A decisão da 2ª Seção do Superior Tribunal de Justiça, que definiu o rol com mais de 3,3 mil itens da Agência Nacional de Saúde Suplementar (ANS) como taxativo, ainda causava dúvidas ontem entre usuários dos planos de saúde. Na prática, as operadoras devem fornecer obrigatoriamente os tratamentos da lista, mas há possibilidade de adoção de outros procedimentos.
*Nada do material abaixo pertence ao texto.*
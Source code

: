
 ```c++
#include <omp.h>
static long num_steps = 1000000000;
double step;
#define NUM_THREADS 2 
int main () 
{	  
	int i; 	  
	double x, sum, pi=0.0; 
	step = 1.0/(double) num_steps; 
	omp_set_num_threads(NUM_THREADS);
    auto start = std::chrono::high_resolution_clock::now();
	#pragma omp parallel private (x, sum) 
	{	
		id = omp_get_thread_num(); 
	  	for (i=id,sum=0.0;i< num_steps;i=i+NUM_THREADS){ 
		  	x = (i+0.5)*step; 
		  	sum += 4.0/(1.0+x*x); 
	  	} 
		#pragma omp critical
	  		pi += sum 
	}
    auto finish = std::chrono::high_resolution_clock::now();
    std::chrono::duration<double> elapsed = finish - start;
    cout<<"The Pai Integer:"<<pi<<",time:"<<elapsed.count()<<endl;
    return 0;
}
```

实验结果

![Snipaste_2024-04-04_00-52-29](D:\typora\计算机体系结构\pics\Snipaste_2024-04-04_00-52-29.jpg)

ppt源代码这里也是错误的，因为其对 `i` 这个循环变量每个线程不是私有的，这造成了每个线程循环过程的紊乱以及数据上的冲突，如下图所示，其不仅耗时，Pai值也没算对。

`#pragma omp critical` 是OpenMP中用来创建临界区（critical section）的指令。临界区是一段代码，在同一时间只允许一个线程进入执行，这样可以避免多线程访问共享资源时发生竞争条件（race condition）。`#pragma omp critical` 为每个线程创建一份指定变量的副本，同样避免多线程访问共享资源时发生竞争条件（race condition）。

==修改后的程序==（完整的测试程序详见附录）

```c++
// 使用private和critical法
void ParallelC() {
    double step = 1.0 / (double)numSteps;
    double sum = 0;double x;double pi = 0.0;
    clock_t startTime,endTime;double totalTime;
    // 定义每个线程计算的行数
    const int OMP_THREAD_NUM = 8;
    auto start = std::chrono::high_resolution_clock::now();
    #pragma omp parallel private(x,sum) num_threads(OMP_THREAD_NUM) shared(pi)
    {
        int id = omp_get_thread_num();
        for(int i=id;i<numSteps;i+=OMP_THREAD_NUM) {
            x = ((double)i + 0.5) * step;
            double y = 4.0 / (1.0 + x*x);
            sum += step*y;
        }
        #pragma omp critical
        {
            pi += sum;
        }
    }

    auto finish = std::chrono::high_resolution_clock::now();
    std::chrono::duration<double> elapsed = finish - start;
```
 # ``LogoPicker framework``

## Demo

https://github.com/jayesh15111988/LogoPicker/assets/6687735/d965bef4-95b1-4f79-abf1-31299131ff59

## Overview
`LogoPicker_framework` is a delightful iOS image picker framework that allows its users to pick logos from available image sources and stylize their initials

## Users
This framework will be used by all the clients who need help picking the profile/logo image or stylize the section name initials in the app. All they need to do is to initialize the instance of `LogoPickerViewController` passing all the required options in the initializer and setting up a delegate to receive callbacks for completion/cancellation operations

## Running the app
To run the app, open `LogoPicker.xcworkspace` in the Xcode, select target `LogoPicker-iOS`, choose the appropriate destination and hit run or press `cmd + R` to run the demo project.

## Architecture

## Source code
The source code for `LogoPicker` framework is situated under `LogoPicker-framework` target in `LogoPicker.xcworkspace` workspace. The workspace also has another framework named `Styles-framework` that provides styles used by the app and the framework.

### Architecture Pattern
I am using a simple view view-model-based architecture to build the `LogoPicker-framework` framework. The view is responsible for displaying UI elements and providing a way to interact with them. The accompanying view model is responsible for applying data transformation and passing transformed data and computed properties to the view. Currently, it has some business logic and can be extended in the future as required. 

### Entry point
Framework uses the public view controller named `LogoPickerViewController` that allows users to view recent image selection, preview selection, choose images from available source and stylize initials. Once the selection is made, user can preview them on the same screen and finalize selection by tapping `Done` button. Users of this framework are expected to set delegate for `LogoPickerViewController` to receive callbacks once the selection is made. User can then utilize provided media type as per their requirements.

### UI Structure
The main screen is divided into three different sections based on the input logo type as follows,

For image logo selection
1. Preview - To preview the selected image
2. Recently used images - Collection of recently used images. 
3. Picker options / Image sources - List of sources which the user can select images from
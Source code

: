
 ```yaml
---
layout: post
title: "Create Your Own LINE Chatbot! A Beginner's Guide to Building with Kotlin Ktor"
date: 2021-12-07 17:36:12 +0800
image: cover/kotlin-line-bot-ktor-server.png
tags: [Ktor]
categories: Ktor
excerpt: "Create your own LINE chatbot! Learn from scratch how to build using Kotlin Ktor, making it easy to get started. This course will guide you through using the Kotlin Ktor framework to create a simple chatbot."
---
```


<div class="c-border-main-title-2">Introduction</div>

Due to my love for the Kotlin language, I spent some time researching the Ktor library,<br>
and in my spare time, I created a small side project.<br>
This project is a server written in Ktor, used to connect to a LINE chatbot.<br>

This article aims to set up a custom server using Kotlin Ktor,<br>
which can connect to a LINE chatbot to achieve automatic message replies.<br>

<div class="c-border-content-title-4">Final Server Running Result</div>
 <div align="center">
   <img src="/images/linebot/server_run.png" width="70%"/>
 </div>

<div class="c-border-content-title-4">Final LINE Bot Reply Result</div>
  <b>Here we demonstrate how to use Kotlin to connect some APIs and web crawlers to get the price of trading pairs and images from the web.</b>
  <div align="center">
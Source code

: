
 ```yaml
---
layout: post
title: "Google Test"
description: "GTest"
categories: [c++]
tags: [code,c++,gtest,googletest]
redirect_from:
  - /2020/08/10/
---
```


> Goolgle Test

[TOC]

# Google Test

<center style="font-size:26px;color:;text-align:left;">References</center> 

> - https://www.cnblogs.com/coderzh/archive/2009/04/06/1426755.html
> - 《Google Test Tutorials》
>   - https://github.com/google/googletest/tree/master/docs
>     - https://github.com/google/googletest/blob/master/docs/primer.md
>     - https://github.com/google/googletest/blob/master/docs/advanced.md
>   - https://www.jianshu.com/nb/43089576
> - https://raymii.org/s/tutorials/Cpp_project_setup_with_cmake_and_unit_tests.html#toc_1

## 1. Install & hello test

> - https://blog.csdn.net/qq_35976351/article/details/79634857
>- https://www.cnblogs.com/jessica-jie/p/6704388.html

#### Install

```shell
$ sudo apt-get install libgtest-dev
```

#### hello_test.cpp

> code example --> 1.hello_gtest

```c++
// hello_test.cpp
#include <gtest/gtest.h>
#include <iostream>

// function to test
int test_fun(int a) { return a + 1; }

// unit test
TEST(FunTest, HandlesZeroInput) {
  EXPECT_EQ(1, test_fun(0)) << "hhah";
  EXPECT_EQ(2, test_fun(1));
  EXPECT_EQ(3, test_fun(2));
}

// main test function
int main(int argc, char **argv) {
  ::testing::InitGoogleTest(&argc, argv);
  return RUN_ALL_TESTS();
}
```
Segundo o STJ, pode haver cobertura fora do rol, desde que a incorporação da tecnologia demandada não tenha sido indeferida após análise técnica da ANS; haja comprovação da eficácia do tratamento à luz da medicina baseada em evidências; haja recomendações de órgãos técnicos de renome nacionais (como a Conitec e o Natjus). Sugere-se ainda, quando possível, que o magistrado consulte pessoas com expertise técnica na área da saúde.
“Não ficou claro quem atestaria a eficácia do tratamento à luz da medicina baseada em evidências, mas entendo que isso ficaria a cargo do médico que assiste o paciente”, diz o advogado Rafael Robba, especialista em direito à saúde do escritório Vilhena Silva Advogados.
Na interpretação dele, bastaria que o médico fizesse um relatório técnico, declarasse que existe eficácia comprovada e anexasse estudos para comprovar isso. “O papel do médico ficou ainda mais importante. Ele deve auxiliar o paciente que pretende demandar um tratamento por via judicial e fornecer subsídios”, afirma Rafael Robba.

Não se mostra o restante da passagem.